様々な批判を受けている安倍晋三首相主催の「桜を見る会」。2019年の招待者名簿が直後に廃棄されたとして注目を集めるなか、国立公文書館には、いまから60年以上前の「桜を見る会」の名簿が保存されていることがわかった。「歴史」を紐解くと、いったい何が見えてくるのだろうか。【BuzzFeed Japan/籏智 広太】
安倍政権下で参加者の数や予算が急増していたことから、批判が高まっていた桜を見る会。首相による地元後援者の招待や、安倍昭恵夫人の推薦枠や自民党枠などが存在したことから「私物化」の指摘もあがっていた。
そのなかで注目されているのが「招待者名簿」だ。
過去には「マルチ商法」としてのちに行政処分を受けたジャパンライフ元会長も参加していたほか、今年は反社会的勢力が招待されていたことも明らかに。野党側は2019年分についても開示を求めている。
しかし、「桜を見る会」の招待者名簿は、各省庁などの取りまとめをする内閣府が保存期限を2018年4月にそれまでの「1年」から「1年未満」へと変更した。
そのため、2019年4月13日に開催された招待者1万5400人分の名簿が5月9日に破棄されており、安倍首相はデータについても復元ができないと主張している。
国立公文書館に1950年代の名簿が
そもそも「桜を見る会」は、1952年に当時の吉田茂首相が戦前に開催されていた「観桜会」を参考に始めたものだ。

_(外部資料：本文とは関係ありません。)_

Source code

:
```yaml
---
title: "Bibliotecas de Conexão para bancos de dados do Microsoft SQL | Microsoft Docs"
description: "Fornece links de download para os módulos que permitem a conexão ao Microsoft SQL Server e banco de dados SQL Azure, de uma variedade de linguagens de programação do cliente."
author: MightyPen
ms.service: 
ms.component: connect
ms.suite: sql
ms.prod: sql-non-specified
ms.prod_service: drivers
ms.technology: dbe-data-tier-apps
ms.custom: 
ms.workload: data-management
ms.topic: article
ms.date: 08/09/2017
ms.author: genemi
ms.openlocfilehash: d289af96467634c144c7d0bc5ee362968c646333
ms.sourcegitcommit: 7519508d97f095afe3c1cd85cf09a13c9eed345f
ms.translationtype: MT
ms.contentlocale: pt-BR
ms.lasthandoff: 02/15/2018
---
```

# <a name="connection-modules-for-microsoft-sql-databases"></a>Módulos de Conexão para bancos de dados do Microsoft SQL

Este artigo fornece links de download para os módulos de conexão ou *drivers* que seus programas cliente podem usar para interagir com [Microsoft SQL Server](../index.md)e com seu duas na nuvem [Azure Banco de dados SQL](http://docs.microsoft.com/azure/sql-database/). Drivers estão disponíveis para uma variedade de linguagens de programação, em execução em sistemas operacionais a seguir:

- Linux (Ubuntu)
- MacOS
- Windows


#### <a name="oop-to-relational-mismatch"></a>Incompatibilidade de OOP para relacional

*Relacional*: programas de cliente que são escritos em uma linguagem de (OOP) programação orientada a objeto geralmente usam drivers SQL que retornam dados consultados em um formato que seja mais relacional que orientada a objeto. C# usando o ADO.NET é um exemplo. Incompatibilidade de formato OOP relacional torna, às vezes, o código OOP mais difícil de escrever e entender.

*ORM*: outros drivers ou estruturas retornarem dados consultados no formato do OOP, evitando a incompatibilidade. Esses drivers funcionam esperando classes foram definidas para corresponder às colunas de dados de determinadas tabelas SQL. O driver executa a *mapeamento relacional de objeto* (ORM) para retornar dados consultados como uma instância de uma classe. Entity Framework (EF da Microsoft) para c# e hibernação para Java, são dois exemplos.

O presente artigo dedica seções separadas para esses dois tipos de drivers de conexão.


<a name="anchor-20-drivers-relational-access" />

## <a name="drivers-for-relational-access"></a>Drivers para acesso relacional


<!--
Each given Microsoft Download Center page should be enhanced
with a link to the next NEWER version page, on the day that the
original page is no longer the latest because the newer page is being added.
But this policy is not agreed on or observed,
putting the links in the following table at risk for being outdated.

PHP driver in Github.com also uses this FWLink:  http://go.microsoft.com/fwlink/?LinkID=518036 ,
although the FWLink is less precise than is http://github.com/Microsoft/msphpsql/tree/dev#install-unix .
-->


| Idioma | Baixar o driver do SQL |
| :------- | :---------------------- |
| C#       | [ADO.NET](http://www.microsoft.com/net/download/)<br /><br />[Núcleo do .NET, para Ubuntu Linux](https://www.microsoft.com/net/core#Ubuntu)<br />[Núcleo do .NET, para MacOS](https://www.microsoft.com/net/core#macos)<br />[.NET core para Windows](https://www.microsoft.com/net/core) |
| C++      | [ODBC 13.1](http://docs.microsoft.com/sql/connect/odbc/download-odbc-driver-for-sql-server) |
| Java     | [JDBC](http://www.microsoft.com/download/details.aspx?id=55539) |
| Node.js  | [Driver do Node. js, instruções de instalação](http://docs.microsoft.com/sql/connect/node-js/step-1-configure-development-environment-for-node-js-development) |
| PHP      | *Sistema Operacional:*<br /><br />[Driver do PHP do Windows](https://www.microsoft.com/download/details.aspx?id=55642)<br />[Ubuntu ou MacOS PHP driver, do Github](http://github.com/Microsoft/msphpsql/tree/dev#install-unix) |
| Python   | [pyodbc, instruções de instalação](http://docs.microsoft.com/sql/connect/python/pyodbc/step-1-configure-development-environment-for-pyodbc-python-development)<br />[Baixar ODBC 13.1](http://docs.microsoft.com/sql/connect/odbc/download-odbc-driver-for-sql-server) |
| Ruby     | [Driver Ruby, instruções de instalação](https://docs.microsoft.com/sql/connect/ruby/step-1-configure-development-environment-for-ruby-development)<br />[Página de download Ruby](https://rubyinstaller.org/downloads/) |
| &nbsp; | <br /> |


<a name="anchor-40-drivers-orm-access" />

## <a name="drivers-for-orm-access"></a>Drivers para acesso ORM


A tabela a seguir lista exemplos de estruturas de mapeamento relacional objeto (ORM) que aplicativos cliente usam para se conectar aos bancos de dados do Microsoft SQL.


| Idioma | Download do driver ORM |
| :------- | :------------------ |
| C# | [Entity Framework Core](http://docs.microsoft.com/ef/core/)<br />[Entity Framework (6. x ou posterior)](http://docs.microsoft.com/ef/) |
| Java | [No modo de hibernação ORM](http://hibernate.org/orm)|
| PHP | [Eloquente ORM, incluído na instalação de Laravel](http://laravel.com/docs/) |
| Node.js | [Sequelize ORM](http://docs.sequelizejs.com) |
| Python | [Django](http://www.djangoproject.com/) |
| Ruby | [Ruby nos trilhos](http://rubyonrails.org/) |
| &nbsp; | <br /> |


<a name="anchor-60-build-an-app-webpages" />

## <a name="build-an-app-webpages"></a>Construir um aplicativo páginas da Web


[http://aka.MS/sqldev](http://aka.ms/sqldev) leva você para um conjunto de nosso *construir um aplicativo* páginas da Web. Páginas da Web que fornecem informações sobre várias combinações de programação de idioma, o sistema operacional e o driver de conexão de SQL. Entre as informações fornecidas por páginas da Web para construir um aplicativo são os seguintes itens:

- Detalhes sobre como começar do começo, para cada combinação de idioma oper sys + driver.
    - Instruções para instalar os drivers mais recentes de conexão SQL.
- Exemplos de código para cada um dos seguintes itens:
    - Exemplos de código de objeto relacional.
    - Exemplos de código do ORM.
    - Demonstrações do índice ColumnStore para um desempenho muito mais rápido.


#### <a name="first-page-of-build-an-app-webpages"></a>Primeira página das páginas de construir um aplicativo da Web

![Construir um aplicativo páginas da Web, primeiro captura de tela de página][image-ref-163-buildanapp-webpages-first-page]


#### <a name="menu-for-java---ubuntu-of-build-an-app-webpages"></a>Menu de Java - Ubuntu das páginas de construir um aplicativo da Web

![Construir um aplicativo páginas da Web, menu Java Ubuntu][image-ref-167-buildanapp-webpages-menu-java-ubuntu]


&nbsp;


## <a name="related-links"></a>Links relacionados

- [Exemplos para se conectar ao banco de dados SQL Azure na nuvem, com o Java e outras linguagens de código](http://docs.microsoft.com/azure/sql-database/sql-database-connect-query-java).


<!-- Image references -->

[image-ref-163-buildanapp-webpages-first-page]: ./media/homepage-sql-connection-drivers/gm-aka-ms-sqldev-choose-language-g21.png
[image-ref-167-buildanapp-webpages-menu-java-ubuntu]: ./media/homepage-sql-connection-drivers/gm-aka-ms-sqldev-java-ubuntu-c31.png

国立公文書館には、1953(昭和28)年からの資料のほか、56年(昭和31年)とその翌年の招待名簿など、関連資料が複数存在していた。インターネット上で閲覧できるものもある。
1956年4月18日(水曜日)の「桜を観る会」の名簿によると、鳩山一郎首相(当時)主催の同会で招待をされたのは、4400人。
その半分が、招待者の「夫人」という数え方をしている。つまり実質的な招待者は2200人で、そのほとんどが男性ということだ。
招待範囲は「外交団、皇族、元皇族、各大臣…」とはじまり、最高裁判所長官、衆参両院議長、国会議員や認証官(天皇の認証が必要とされる国家公務員。検事総長や侍従長、特命全権大使など)が並んでいる。
さらに、国立国会図書館長や、警察を管理する国家公安委員、内閣官房長官および各政務次官、法制局長官などの政府関係者が。
いまは官房長官が招待者の最終決定者であり、かつ自らの招待枠もあったことが明らかになっているが、当時は官房長官は招待される側だった、ということがわかるだろう。
その後は、衆参両院事務総長や公正取引委員会、土地調査委員会、学士院、芸術院の関係者、特殊銀行会社の社長、東京都と隣接県の知事や議会議長、さらに横浜市長ーーそして「各界代表」と続く。